7 Red Flags to Watch for When Assessing Tech Talent

So, you're looking to make a new tech hire? Just as important as finding someone with the rights skills, experience, and personality is finding someone who doesn't exhibit certain warning signs.

It's a lot easier to recognize good signs than bad ones, but it's not impossible to catch red flags as soon as they pop up – as long as you know what to look for.

CodeFights, a platform that helps programmers sharpen their skills and connect with employers that want to hire them, recently put together a list of seven major red flags that companies should watch out for when assessing tech talent. Most of these red flags revolve around candidate behaviors during a test coding assignment, but there are a couple tips relevant to in-person conversational interviews, if that's more your company's thing.

(Although, if your company is hiring programmers without testing them first, you should really reconsider that decision.)

Check out the full list of red flags below:

1. Lack of Attention to the Task Description / Misunderstanding the Task and/or Missing Details

CodeFights says: "If one can't follow instructions or has a problem understanding instructions correctly due to sloppiness, having that person will cost your organization a lot in the future. If there is any confusion when reading the task description, the candidate should ask questions ... and clarify issues as they appear."

2. Shutting Down After Getting Stuck Instead of Trying to Talk Through the Problem or Attempting Alternative Approaches

CodeFights says: "Real-life engineering problems tend to be complex and not straightforward. Great engineers also pioneer new ways of solving technical problems. If a candidate demonstrates a tendency to give up easily when facing uncertainty or obstacles, this might not be the person you are looking for."

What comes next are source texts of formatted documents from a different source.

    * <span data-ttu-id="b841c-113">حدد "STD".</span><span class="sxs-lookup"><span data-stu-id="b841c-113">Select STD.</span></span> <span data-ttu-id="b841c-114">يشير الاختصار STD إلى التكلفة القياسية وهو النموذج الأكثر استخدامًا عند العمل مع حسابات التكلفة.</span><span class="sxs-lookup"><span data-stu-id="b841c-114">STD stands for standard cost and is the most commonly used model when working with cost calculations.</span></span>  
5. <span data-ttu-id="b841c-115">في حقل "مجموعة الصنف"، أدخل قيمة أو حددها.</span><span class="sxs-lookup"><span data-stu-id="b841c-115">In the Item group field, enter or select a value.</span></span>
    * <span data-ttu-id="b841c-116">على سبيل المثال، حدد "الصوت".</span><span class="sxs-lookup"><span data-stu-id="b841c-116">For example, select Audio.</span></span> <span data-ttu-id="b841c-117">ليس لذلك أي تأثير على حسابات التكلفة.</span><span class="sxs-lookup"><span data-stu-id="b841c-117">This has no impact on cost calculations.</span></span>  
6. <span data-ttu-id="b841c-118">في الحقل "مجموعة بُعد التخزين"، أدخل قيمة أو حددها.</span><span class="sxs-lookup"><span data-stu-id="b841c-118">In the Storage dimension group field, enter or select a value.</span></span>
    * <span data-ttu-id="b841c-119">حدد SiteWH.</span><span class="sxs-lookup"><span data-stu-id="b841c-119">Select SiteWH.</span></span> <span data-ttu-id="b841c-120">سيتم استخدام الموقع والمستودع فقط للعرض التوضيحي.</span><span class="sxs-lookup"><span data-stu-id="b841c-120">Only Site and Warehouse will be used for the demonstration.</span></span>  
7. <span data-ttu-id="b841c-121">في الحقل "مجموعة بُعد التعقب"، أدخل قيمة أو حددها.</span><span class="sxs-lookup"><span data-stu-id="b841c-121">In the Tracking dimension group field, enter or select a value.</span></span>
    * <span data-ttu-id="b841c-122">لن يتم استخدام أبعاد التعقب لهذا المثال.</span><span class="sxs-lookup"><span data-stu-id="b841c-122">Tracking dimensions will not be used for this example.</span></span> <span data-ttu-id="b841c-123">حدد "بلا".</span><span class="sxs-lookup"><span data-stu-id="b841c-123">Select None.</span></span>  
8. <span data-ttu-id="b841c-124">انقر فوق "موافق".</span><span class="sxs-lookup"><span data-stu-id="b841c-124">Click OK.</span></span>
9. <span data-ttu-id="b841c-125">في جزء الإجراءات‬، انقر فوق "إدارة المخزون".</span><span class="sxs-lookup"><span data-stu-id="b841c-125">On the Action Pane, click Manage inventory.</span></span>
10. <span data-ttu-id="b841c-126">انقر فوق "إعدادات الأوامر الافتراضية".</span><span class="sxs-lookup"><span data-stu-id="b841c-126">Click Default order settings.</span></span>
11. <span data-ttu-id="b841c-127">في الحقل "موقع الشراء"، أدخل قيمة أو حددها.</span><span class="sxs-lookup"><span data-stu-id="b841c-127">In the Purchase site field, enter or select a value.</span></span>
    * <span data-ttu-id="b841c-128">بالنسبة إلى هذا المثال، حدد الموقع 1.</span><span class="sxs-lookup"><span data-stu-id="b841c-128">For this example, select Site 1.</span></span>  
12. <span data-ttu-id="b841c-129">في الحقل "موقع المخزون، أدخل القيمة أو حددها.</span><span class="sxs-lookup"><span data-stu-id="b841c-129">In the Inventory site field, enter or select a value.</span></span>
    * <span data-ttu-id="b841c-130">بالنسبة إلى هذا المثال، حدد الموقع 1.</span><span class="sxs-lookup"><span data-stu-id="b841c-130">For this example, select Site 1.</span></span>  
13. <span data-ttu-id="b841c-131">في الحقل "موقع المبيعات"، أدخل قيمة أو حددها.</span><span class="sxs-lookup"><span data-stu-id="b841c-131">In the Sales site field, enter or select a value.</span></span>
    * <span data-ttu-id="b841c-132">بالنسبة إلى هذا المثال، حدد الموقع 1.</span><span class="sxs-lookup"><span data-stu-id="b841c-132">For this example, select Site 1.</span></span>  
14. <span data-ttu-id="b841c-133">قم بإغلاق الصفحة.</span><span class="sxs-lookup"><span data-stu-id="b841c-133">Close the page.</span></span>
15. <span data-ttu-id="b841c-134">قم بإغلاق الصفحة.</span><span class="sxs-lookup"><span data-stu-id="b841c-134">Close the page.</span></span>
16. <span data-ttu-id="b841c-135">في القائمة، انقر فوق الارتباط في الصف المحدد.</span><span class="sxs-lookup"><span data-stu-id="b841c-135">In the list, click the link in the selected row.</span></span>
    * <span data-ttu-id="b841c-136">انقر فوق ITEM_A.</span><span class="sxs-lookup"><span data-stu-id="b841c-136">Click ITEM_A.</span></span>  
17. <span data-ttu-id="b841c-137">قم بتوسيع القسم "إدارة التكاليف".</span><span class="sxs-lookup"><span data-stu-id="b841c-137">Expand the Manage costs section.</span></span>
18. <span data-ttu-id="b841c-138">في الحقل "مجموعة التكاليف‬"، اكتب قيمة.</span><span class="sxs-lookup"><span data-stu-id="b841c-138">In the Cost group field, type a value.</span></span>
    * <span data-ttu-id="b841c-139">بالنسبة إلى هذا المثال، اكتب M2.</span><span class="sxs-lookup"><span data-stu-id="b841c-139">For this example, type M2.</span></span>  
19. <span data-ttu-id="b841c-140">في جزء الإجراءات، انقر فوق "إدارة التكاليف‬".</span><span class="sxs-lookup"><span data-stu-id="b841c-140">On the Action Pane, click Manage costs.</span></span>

3. Sloppy, Inconsistent Coding Styles

CodeFights says: "For example: using inconsistent formatting, lack of spacing and indentation, using unnecessarily terse variable names, or having code duplication. This could be a potential disaster in a team environment, where other engineers on the team will need to understand this person's codes to debug or to integrate into other codes. It also signals that this person does not have an adequate level of attention to detail to do the job well."

4. Not Listening to the Interviewer's Hints and Suggestions

CodeFights says: "If the candidate does what they think is correct even if the interviewer says the opposite, it's a sign that this person is not a great team player. It will make working with this person unenjoyable and inefficient."

5. Not Considering Edge Cases of Inputs That Might Break Their Code

CodeFights says: "This is an essential sanity-check step in writing code professionally. If the candidate stops at writing out codes and doesn't have the habit of trying to poke holes in their own code, think twice. Not only is it possible the candidate will require a lot of other engineers' time to review their code, but this candidate may also fail to raise the bar by challenging other team members' approaches, logic, or code."

6. The Candidate Does Not Know What the Company Does

CodeFights says: "The fit between candidate and company is as important as the candidate's skills. If the candidate doesn't even know what the company does, it is a sign that the candidate is looking for a job, not this particular job at your particular company. Successful members of a team are those who are passionate about what the company does."

7. The Candidate Can't Share a Specific Learning Experience From a Past Mistake

CodeFights says: "Everybody makes mistakes, whether you are an experienced engineer or a novice. The important traits that you want to find in your candidate are the humility and maturity to recognize one's mistakes and the ability to learn from mistakes."